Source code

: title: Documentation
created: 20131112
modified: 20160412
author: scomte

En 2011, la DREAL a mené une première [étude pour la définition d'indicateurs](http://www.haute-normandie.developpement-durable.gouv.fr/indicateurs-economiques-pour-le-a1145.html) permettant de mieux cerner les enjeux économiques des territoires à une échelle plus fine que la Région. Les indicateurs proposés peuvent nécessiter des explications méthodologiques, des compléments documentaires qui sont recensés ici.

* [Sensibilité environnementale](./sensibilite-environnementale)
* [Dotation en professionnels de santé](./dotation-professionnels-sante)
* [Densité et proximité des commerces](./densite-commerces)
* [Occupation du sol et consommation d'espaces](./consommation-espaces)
□ □ □ □
> [DIRECTIONS]: Each record above should be output again exactly.

> [ANSWER BELOW]:
Source code

: title: Documentation
created: 20131112
modified: 20160412
author: scomte

En 2011, la DREAL a mené une première [étude pour la définition d'indicateurs](http://www.haute-normandie.developpement-durable.gouv.fr/indicateurs-economiques-pour-le-a1145.html) permettant de mieux cerner les enjeux économiques des territoires à une échelle plus fine que la Région. Les indicateurs proposés peuvent nécessiter des explications méthodologiques, des compléments documentaires qui sont recensés ici.

* [Sensibilité environnementale](./sensibilite-environnementale)
* [Dotation en professionnels de santé](./dotation-professionnels-sante)
* [Densité et proximité des commerces](./densite-commerces)
* [Occupation du sol et consommation d'espaces](./consommation-espaces)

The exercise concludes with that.